Introduction: Why This Matters
Every year, millions of children visit orthodontists to straighten their teeth. But here’s something most people don’t know: the timing of orthodontic treatment is crucial. Start too early or too late, and the results can be suboptimal. Orthodontists need to know a patient’s skeletal maturity stage (bone age) to plan the perfect treatment timing.
Traditionally, determining bone age requires taking an additional X-ray of the patient’s hand and wrist—more radiation exposure, more cost, and more inconvenience. But what if we could estimate bone age from X-ray images that orthodontists already take?
That’s exactly what we built. This blog post walks through the machine learning strategy and computer vision techniques we used to create an automated system that detects tiny anatomical landmarks on neck vertebrae visible in dental X-rays, then analyzes their geometry to determine skeletal maturity—all without requiring any additional imaging.
The Technical Challenge: Automatically locate 13 precise landmarks on cervical vertebrae (C2, C3, C4) from lateral cephalogram X-ray images, despite limited training data, varying image quality, and the need for millimeter-level accuracy.
Our Solution: A multi-task U-Net architecture with transfer learning, heatmap-based landmark regression, and extensive data augmentation, combined with medical domain rules for final classification.
Let’s dive into how we built it.
The Problem: Finding Needles in Grayscale Haystacks
In orthodontics, doctors need to know a patient’s skeletal maturity stage to plan treatments.

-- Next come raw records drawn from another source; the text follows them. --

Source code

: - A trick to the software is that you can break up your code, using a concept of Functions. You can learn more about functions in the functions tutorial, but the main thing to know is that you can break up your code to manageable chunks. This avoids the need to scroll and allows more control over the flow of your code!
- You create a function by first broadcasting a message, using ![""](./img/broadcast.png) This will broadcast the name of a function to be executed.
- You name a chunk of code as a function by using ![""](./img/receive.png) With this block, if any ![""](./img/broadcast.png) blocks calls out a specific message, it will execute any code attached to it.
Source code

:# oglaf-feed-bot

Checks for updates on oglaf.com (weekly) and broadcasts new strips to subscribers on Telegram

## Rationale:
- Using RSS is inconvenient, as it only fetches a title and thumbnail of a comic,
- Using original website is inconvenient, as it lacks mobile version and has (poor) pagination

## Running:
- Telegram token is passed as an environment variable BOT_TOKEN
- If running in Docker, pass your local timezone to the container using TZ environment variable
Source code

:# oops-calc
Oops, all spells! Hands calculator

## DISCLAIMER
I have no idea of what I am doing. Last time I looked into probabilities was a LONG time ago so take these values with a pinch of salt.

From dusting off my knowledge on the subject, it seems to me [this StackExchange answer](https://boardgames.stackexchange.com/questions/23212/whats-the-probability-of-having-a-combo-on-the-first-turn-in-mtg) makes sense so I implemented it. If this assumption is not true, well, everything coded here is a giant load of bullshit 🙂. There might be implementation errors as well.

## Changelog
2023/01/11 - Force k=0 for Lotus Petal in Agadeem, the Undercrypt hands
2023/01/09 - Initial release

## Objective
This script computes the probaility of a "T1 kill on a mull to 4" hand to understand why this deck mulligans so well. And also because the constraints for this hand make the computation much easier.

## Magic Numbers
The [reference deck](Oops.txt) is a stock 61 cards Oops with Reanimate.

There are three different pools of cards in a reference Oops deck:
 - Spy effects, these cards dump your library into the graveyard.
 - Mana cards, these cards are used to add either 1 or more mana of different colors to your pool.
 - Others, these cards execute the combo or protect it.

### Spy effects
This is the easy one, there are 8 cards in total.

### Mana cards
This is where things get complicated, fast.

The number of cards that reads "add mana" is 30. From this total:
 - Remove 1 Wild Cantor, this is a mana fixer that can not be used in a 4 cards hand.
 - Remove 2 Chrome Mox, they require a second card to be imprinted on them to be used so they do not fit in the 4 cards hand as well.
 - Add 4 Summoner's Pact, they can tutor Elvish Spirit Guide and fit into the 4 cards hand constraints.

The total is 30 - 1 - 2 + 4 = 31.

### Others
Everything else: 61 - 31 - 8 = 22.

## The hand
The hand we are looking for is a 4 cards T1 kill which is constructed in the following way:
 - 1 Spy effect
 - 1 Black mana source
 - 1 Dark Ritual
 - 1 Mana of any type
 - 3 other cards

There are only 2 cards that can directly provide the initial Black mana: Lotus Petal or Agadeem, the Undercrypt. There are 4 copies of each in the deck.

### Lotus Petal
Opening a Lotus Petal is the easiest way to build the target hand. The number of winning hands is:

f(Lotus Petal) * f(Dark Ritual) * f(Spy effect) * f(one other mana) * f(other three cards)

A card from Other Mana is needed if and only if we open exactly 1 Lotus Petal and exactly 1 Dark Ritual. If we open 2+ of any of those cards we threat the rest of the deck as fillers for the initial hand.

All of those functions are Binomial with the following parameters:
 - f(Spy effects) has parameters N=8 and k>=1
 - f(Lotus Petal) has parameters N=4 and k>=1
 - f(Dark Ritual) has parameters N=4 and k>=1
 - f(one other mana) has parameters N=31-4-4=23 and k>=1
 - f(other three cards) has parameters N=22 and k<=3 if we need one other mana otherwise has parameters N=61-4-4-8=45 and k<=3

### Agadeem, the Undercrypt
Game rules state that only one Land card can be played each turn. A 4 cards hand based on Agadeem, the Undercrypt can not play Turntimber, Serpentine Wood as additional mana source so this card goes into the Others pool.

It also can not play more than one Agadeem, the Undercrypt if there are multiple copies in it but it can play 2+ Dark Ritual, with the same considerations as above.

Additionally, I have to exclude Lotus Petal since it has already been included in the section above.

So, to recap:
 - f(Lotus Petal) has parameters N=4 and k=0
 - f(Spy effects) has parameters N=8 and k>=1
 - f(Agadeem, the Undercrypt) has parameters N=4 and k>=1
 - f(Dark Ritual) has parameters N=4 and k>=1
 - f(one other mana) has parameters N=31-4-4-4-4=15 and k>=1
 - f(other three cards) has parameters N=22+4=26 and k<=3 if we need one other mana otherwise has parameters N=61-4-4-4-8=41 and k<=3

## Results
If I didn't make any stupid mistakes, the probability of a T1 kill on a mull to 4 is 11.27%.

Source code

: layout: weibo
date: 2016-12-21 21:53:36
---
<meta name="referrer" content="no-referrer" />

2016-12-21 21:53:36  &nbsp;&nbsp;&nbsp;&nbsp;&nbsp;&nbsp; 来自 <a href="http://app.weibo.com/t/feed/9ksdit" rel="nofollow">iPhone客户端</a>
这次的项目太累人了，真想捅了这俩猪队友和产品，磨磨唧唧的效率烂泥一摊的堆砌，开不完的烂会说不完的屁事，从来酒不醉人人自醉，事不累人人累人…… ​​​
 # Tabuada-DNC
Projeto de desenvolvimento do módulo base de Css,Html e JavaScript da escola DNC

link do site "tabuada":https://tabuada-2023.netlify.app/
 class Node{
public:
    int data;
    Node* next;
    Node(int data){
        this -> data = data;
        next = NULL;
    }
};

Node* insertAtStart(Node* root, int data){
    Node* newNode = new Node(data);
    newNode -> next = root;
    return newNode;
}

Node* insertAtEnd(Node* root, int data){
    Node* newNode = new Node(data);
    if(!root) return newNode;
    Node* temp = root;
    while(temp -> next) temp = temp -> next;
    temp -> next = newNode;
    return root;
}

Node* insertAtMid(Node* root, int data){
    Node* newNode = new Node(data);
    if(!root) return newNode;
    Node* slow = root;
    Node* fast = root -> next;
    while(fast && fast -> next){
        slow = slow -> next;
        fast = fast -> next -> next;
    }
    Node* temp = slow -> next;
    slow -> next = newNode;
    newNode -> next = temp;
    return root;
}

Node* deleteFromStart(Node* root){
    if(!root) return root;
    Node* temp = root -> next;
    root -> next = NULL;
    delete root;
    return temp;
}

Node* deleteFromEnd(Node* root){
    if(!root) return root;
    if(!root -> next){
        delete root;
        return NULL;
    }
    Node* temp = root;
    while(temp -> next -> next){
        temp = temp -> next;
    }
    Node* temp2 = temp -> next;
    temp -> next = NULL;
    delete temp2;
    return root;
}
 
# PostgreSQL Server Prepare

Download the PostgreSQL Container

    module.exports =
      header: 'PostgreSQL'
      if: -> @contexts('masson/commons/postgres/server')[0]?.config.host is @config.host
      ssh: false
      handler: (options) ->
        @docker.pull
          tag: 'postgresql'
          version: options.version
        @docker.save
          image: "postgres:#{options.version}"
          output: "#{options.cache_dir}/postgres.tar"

Traditionally, this requires taking an extra X-ray of the hand and wrist. Our system estimates bone age maturity from X-ray images that orthodontists already take (lateral cephalograms), making the process simpler and reducing radiation exposure.
The challenge is to automatically locate 13 specific points (landmarks) on three vertebrae in the neck area visible in these X-ray images. These landmarks must be detected with sub-millimeter accuracy because they’re used to measure vertebral dimensions and shapes that indicate maturity stages.
Real-world complications:
- Images come from different clinics with varying quality
- Both digital and scanned analog X-rays in the dataset
- Limited training data (~800 images)
- Need for clinical-grade accuracy (low Mean Radial Error)
Figure 1: The six bone age maturity stages based on cervical vertebral morphology (McNamara & Franchi method)
Machine Learning Architecture
1. U-Net: The Core Model
We use a U-Net architecture, which is the gold standard for medical image analysis. Think of U-Net as having two parts:
- Encoder (downsampling path): Analyzes the image at multiple scales, learning to recognize patterns from small details to large structures
- Decoder (upsampling path): Reconstructs the spatial information to precisely locate landmarks
The U-shaped architecture allows the model to capture both “what” (what features are present) and “where” (where they are located), which is perfect for landmark detection.
Note that only the decoder is trained in this model and the encoder has frozen weights. The encoder is the pretrained efficientnet-b2.
Implementation location: cvmt/ml/models.py:13-196
Visualizing the U-Net Architecture
Here’s code to visualize our multi-task U-Net model using the actual implementation:
import torch
from cvmt.ml.models import MultiTaskLandmarkUNetCustom
from torchview import draw_graph
import matplotlib.pyplot as plt
model = MultiTaskLandmarkUNetCustom(
in_channels=1,
out_channels1=1,
out_channels2=1,
out_channels3=13,
out_channels4=19,
backbone_encoder="efficientnet-b2",
backbone_weights="imagenet",
freeze_backbone=True,
)
sample_input = torch.randn(1, 1, 256, 256)
model_graph = draw_graph(
model,
input_data=(sample_input, 3),
expand_nested=True,
save_graph=True,
filename="unet_architecture",
directory="docs/images/",
)
total_params = sum(p.numel() for p in model.parameters())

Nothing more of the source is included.